Feast… fear Perhaps a better rendering would be: Carousing with you without fear, providing for themselves. Even at a sacred feast they had no fear to indulge in excess and license. And by their seductions they were as rocks under surface, dangerous to the unsuspecting mariners.

Clouds Which in a dry region are a sweet promise of a falling shower; and these for awhile seemed rich with refreshing spirituality and benefaction to the Church. But, alas! they were waterless, with no reviving or fertilizing store in their bosom, and soon they are seen to be the image of fickleness and worthlessness, being the sport of the varying winds.

Trees Once fruitful, but now autumnal and stripped of fruit. The phrase, whose fruit withereth, simply signifies autumnal, and so bare of fruit and leaves.

Twice dead De Wette understands doubly-dead to be simply intensive, utterly dead. Alford and others, dead, first, in autumnal fruitlessness, their annual fruit-bearing energy being expended; and, secondly, dead by the subsequent extinction of all vitality. This describes, we may admit, doubly dead trees, but shows not the correspondent double death in the men typified by the trees. On the other hand, Stier and Wordsworth find the twice dead solely in the men, namely, in their original death by unregeneracy, and a second death after conversion by apostasy. This must find its correspondence in the trees in their original fruitlessness previous to the bearing, and a cessation of bearing by the cessation of life. We doubt whether a return to De Wette’s interpretation is not best.

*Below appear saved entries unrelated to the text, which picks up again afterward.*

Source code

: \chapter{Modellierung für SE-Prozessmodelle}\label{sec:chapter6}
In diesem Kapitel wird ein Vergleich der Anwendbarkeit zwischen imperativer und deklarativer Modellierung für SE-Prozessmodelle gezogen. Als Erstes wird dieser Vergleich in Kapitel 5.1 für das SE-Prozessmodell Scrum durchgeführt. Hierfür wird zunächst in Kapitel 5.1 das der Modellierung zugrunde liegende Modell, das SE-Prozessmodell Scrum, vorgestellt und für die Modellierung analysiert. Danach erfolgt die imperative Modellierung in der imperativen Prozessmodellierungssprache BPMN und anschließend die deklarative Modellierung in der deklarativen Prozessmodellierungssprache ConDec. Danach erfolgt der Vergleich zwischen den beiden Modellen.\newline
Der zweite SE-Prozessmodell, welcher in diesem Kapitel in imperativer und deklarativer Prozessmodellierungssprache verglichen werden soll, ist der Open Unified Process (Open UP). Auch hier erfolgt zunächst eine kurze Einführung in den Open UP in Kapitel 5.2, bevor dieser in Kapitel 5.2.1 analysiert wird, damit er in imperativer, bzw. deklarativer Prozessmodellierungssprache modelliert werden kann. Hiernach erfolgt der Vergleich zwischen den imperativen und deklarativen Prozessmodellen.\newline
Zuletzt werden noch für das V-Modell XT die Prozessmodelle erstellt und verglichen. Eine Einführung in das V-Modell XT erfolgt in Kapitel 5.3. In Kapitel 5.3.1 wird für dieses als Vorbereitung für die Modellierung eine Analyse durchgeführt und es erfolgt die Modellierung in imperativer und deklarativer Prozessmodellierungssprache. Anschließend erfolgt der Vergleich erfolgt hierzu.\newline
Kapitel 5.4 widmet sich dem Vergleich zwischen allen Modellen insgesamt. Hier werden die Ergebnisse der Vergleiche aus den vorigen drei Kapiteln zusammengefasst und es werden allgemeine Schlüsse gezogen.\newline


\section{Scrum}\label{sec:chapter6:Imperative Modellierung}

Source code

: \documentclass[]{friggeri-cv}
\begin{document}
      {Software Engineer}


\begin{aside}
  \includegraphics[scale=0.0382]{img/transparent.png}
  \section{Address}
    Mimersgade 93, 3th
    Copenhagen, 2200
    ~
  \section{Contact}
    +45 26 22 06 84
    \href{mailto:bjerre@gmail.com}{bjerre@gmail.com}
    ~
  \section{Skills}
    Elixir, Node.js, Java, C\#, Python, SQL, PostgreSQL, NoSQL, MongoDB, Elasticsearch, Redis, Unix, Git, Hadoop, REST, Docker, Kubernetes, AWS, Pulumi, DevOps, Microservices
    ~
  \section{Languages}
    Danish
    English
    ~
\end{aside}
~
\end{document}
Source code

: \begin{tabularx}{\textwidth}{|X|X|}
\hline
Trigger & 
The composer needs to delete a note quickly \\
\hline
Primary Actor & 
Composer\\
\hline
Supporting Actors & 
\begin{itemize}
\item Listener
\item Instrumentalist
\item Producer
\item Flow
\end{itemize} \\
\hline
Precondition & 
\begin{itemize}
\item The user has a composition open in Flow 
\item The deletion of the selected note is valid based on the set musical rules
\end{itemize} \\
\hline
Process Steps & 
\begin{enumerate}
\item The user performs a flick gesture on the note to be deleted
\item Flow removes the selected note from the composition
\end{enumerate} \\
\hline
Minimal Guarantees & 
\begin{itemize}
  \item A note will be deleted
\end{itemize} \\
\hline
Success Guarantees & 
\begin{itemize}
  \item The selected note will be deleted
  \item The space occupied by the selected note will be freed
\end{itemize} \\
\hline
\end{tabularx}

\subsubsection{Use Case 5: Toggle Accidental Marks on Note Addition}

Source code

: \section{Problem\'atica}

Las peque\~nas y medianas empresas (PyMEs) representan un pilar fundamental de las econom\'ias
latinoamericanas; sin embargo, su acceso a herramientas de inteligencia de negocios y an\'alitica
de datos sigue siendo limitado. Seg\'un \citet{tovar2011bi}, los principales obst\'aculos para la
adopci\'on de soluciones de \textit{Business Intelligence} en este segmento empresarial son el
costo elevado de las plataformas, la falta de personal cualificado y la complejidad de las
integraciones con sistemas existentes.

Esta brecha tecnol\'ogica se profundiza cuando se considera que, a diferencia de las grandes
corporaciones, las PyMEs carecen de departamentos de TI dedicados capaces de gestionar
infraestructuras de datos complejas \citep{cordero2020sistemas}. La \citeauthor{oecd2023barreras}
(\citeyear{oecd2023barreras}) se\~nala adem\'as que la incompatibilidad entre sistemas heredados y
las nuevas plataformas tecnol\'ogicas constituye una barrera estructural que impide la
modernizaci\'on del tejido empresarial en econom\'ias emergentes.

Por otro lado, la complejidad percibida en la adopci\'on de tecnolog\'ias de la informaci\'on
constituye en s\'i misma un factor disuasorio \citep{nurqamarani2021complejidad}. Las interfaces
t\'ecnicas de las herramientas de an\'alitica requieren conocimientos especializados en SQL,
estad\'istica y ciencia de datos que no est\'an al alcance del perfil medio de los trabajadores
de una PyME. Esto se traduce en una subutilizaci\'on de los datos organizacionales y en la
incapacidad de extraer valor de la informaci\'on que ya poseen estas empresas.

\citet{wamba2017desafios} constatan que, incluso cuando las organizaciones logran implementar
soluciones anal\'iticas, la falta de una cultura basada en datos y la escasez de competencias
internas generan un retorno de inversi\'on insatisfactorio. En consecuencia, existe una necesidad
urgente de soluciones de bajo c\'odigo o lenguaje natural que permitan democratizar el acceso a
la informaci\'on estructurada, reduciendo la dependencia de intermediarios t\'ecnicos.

Plucked up by the roots A single word, uprooted; or, as the Greek, more expressively, out-rooted. By the Greek aorist all these verbs contemplate the operations from the standpoint of time after their completion. See note, Romans 8:5; Romans 5:13. It is as if at the consummation of the whole ruin our apostle’s pen describes things as past.

Plucked up Rent from the Church, and, their probation being closed, virtually or really, wrenched from life; no longer cumberers of the ground. Their future and final fate predicted as a past fact.